Key to the project was Lucero and her knowledge around the indigenous food movement, along with Romero-Otero and her ability to organize. Sanchez testified the goal was to create a worker-owned cooperative model that valued mutual respect and accountability to one another.
But Peña’s “incredibly abusive burst of anger” and his “chaotic” “dictatorial” “knee-jerk” “humiliating” style undermined the working relationships, she said.
“I think we all tried,” said Sanchez in recounting the intentions of The Acequia Institute once it landed the Colorado Health Foundation grant. “The one person in this room who cared about healing as a way of being was Addelina Lucero.”
As she spoke, Peña and Lucero, sitting at separate tables on different ends of the courtroom, wiped away tears.
Shirley Romero-Otero carried the same presence on the witness stand as she does wherever she speaks and appears – firm in her words and convictions.
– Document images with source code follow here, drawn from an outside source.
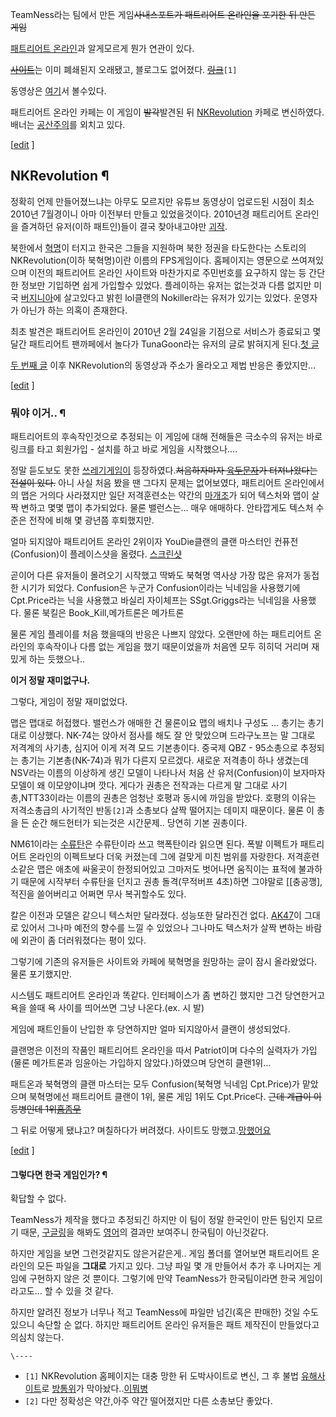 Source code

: TeamNess라는 팀에서 만든 게임<del>사내스포트가 패트리어트 온라인을 포기한 뒤 만든 게임</del>

[패트리어트 온라인](%ED%8C%A8%ED%8A%B8%EB%A6%AC%EC%96%B4%ED%8A%B8%20%EC%98%A8%EB%9D%BC%EC%9D%B8.md)과 알게모르게 뭔가 연관이 있다.

<del>[사이트](http://www.nkrevolution.com/)</del>는 이미 폐쇄된지 오래됐고, 블로그도 없어졌다.
<del>[링크](http://nkrevolution.blogspot.com/)</del>`[1]`

동영상은 [여기](http://youtu.be/wwt4znyDEQg)서 볼수있다.

패트리어트 온라인 카페는 이 게임이 <del>발각</del>발견된 뒤
[NKRevolution](http://cafe.naver.com/patriotonline) 카페로 변신하였다. 배너는
[공산주의](%EA%B3%B5%EC%82%B0%EC%A3%BC%EC%9D%98.md)를 외치고 있다.

[[edit](http://rigvedawiki.net/r1/wiki.php/NKRevolution?action=edit&section=1)
]

## NKRevolution ¶

정확히 언제 만들어졌느냐는 아무도 모르지만 유튜브 동영상이 업로드된 시점이 최소 2010년 7월경이니 아마 이전부터 만들고 있었을것이다.
2010년경 패트리어트 온라인을 즐겨하던 유저(이하 패트인)들이 결국 찾아내고야만 [괴작](%EA%B4%B4%EC%9E%91.md).

  

북한에서 [혁명](%ED%98%81%EB%AA%85.md)이 터지고 한국은 그들을 지원하며 북한 정권을 타도한다는 스토리의
NKRevolution(이하 북혁명)이란 이름의 FPS게임이다. 홈페이지는 영문으로 쓰여져있으며 이전의 패트리어트 온라인 사이트와 마찬가지로
주민번호를 요구하지 않는 등 간단한 정보만 기입하면 쉽게 가입할수 있었다. 플레이하는 유저는 없는것과 다름 없지만 미국
[버지니아](%EB%B2%84%EC%A7%80%EB%8B%88%EC%95%84.md)에 살고있다고 밝힌 lol클랜의 Nokiller라는
유저가 있기는 있었다. 운영자가 아닌가 하는 의혹이 존재한다.

  

최초 발견은 패트리어트 온라인이 2010년 2월 24일을 기점으로 서비스가 종료되고 몇 달간 패트리어트 팬까페에서 놀다가 TunaGoon라는
유저의 글로 밝혀지게 된다.[첫 글](http://cafe.naver.com/patriotonline/2496)

  

[두 번째 글](http://cafe.naver.com/patriotonline/2497) 이후 NKRevolution의 동영상과 주소가
올라오고 제법 반응은 좋았지만...

  

[[edit](http://rigvedawiki.net/r1/wiki.php/NKRevolution?action=edit&section=2)
]

### 뭐야 이거.. ¶

패트리어트의 후속작인것으로 추정되는 이 게임에 대해 전해들은 극소수의 유저는 바로 링크를 타고 회원가입 - 설치를 하고 바로 게임을
시작했으나....

  

정말 듣도보도 못한 [쓰레기게임이](%EC%93%B0%EB%A0%88%EA%B8%B0%20%EA%B2%8C%EC%9E%84%EC%9D%B4.md)
등장하였다.<del>처음하자마자 [육두문자](%EC%9C%A1%EB%91%90%EB%AC%B8%EC%9E%90.md)가 터져나왔다는
전설이 있다.</del> 아니 사실 처음 봤을 땐 그다지 문제는 없어보였다, 패트리어트 온라인에서의 맵은 거의다 사라졌지만 일단 저격훈련소는
약간의 [마개조](%EB%A7%88%EA%B0%9C%EC%A1%B0.md)가 되어 텍스처와 맵이 살짝 변하고 몇몇 맵이 추가되었다.
물론 밸런스는... 매우 애매하다. 안타깝게도 텍스처 수준은 전작에 비해 몇 광년쯤 후퇴했지만.

  

얼마 되지않아 패트리어트 온라인 2위이자 YouDie클랜의 클랜 마스터인 컨퓨전(Confusion)이 플레이스샷을 올렸다.
[스크린샷](http://cafe.naver.com/patriotonline/2503)

  

곧이어 다른 유저들이 몰려오기 시작했고 딱봐도 북혁명 역사상 가장 많은 유저가 동접한 시기가 되었다. Confusion은 누군가
Confusion이라는 닉네임을 사용했기에 Cpt.Price라는 닉을 사용했고 바실리 자이체프는 SSgt.Griggs라는 닉네임을 사용했다.
물론 북킬은 Book_Kill,메가트론은 메가트론

  

물론 게임 플레이를 처음 했을때의 반응은 나쁘지 않았다. 오랜만에 하는 패트리어트 온라인의 후속작이나 다름 없는 게임을 했기 때문이었을까
처음엔 모두 히히덕 거리며 재밌게 하는 듯했으나..

  

**이거 정말 재미없구나.**

  

그렇다, 게임이 정말 재미없었다.

  

맵은 맵대로 허접했다. 밸런스가 애매한 건 물론이요 맵의 배치나 구성도 ... 총기는 총기대로 이상했다. NK-74는 앉아서 점사를 해도 잘
안 맞았으며 드라구노프는 말 그대로 저격계의 사기총, 심지어 이게 저격 모드 기본총이다. 중국제 QBZ - 95소총으로 추정되는 총기는
기본총(NK-74)과 뭐가 다른지 모르겠다. 새로운 저격총이 하나 생겼는데 NSV라는 이름의 이상하게 생긴 모델이 나타나서 처음 산
유저(Confusion)이 보자마자 모델이 왜 이모양이냐며 깟다. 게다가 권총은 전작과는 다르게 말 그대로 사기총,NTT33이라는 이름의
권총은 엄청난 호평과 동시에 까임을 받았다. 호평의 이유는 저격소총급의 사기적인 반동`[2]`과 소총보다 살짝 떨어지는 데미지 때문이다.
물론 이 총을 든 순간 해드헌터가 되는것은 시간문제.. 당연히 기본 권총이다.

  

NM61이라는 [수류탄](%EC%88%98%EB%A5%98%ED%83%84.md)은 수류탄이라 쓰고 핵폭탄이라 읽으면 된다. 폭발
이펙트가 패트리어트 온라인의 이펙트보다 더욱 커졌는데 그에 걸맞게 미친 범위를 자랑한다. 저격훈련소같은 맵은 애초에 싸울곳이 한정되어있고
그마저도 벗어나면 움직이는 표적에 불과하기 때문에 시작부터 수류탄을 던지고 권총 돌격(무적버프 4초)하면 그야말로 [[충공깽], 적진을
쓸어버리고 어쩌면 무사 복귀할수도 있다.

  

칼은 이전과 모델은 같으니 텍스처만 달라졌다. 성능또한 달라진건 없다. [AK47](AK47.md)이 그대로 있어서 그나마 예전의
향수를 느낄 수 있었으나 그나마도 텍스처가 살짝 변하는 바람에 외관이 좀 더러워졌다는 평이 있다.

  

그렇기에 기존의 유저들은 사이트와 카페에 북혁명을 원망하는 글이 잠시 올라왔었다. 물론 포기했지만.

  

시스템도 패트리어트 온라인과 똑같다. 인터페이스가 좀 변하긴 했지만 그건 당연한거고 욕을 쓸때 욕 사이를 띄어쓰면 그냥 나온다.(ex. 시
발)

  

게임에 패트인들이 난입한 후 당연하지만 얼마 되지않아서 클랜이 생성되었다.

  

클랜명은 이전의 작품인 패트리어트 온라인을 따서 Patriot이며 다수의 실력자가 가입(물론 메가트론과 임윤아는 가입하지 않았다.)하였으며
당연히 클랜1위...

  

패트온과 북혁명의 클랜 마스터는 모두 Confusion(북혁명 닉네임 Cpt.Price)가 맡았으며 북혁명에선 패트리어트 클랜이 1위, 물론
게임 1위도 Cpt.Price다. <del>근데 계급이 이등병인데
1위[흠좀무](%ED%9D%A0%EC%A2%80%EB%AC%B4.md)</del>

  

그 뒤로 어떻게 됐냐고? 며칠하다가 버려졌다. 사이트도
망했고.[망했어요](%EB%A7%9D%ED%96%88%EC%96%B4%EC%9A%94.md)

  

[[edit](http://rigvedawiki.net/r1/wiki.php/NKRevolution?action=edit&section=3)
]

#### 그렇다면 한국 게임인가? ¶

확답할 수 없다.

  

TeamNess가 제작을 했다고 추정되긴 하지만 이 팀이 정말 한국인이 만든 팀인지 모르기 때문,
[구글링](%EA%B5%AC%EA%B8%80%EB%A7%81.md)을 해봐도 [영어](%EC%98%81%EC%96%B4.md)의
결과만 보여주니 한국팀이 아닌것같다.

  

하지만 게임을 보면 그런것같지도 않은거같은게.. 게임 폴더를 열어보면 패트리어트 온라인의 모든 파일을 **그대로** 가지고 있다. 그냥 파일
몇 개 만들어서 추가 후 나머지는 게임에 구현하지 않은 것 뿐이다. 그렇기에 만약 TeamNess가 한국팀이라면 한국 게임이라고도... 할
수 있을 것 같다.

  

하지만 알려진 정보가 너무나 적고 TeamNess에 파일만 넘긴(혹은 판매한) 것일 수도 있으니 속단할 순 없다. 하지만 패트리어트 온라인
유저들은 패트 제작진이 만들었다고 의심치 않는다.

`\----`

  * `[1]` NKRevolution 홈페이지는 대충 망한 뒤 도박사이트로 변신, 그 후 불법 [유해사이트](%EC%9C%A0%ED%95%B4%EC%82%AC%EC%9D%B4%ED%8A%B8.md)로 [방통위](%EB%B0%A9%ED%86%B5%EC%9C%84.md)가 막아놨다..[이뭐병](%EC%9D%B4%EB%AD%90%EB%B3%91.md)
  * `[2]` 다만 정확성은 약간,아주 약간 떨어졌지만 다른 소총보단 좋았다.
She said she was invited by Peña to join the project because of her background as a seasoned community organizer and joined The Acequia Institute board in 2019.
Like Sanchez, Romero-Otero recounted the time spent preparing the grant and the enthusiasm she had for the work, and then the months after the grant was awarded and the chaos that followed.
“I believed in the project. I still believe in the project,” she said.
Of Peña, she said, “I knew he needed my connections, my skills, my expertise to make this project happen. In hindsight, I realized he used me for my skills and connections. He abused me because I knew more than him.”
A series of emails between The Acequia Institute board members and staff, which included Lucero, shed light on the events that led up to a July 5, 2022, staff meeting, where Peña blew up at Lucero and fired her 10 days later through a termination letter issued on July 15.
Sanchez testified that she and other board members agreed to support Peña’s decision to fire Lucero because she felt obligated to Peña to do so. “I was also his romantic partner and I wanted to be supportive of the decision he made,” she said.
She testified that she put together a list of items that could support the firing and signed the termination letter sent to Lucero.
“I felt compelled and felt convinced of Devon’s sense of being offended by an insubordinate,” Sanchez said. “I wish I would have said, ‘Can we have power with each other rather than power over each other?’”
One of the six jurors deciding the case submitted a question during Sanchez’s testimony asking if Lucero was provided with an employment contract and an outline of her job prior to her employment with The Acequia Institute.
Sanchez testified Lucero was not given an employment contract ahead of time, and in fact Lucero outlined her own contract and job description after she was hired, indicating the fluid nature of the operations once the Colorado Health Foundation grant was awarded.
The civil trial resumes Thursday at the Costilla County Courthouse.